**ACTION ITEM**. From the first line to the last, return the data exactly, with no pictures.

**Collected data**.
════════

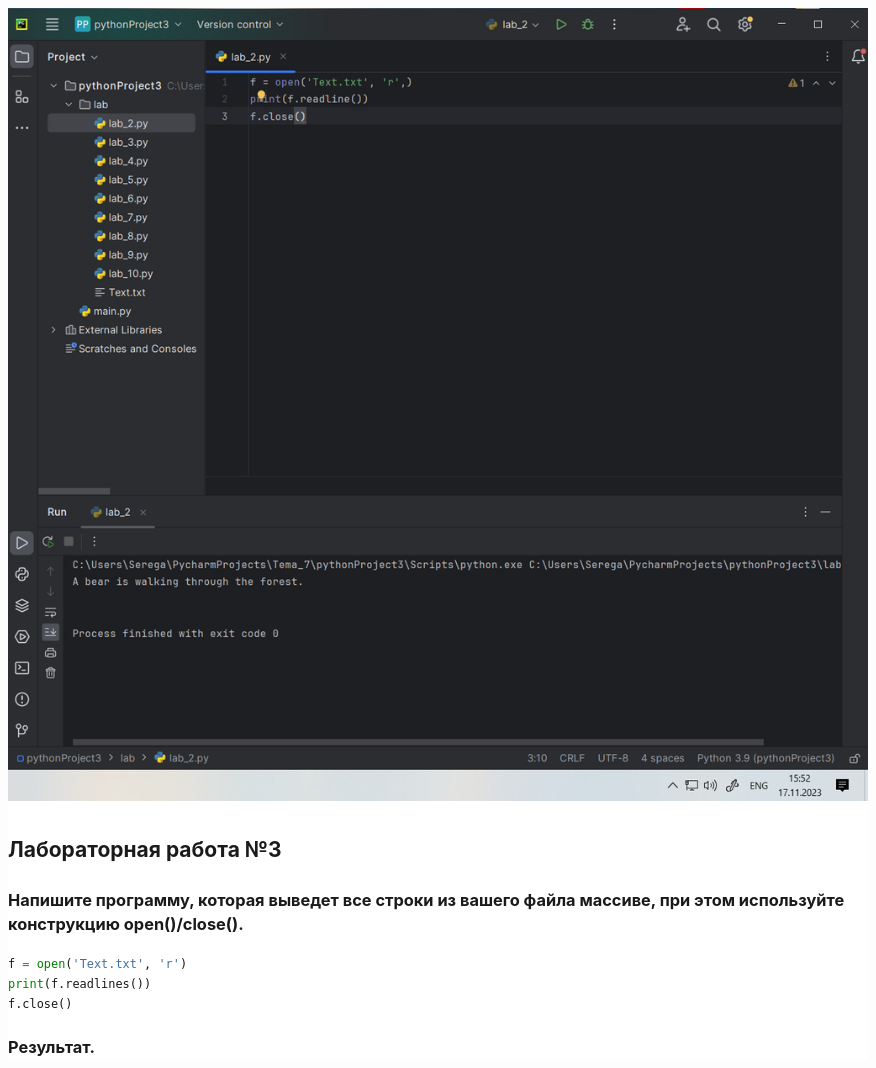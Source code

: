 ![Меню]( https://github.com/StepanPS/software_engineering/blob/Tema_7/pic/lab_2.png )
## Лабораторная работа №3
### Напишите программу, которая выведет все строки из вашего файла массиве, при этом используйте конструкцию open()/close().

```python
f = open('Text.txt', 'r')
print(f.readlines())
f.close()
```
### Результат.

════════

**WRITTEN SOLUTION**.
Source code

: ![Меню]( https://github.com/StepanPS/software_engineering/blob/Tema_7/pic/lab_2.png )
## Лабораторная работа №3
### Напишите программу, которая выведет все строки из вашего файла массиве, при этом используйте конструкцию open()/close().

```python
f = open('Text.txt', 'r')
print(f.readlines())
f.close()
```
### Результат.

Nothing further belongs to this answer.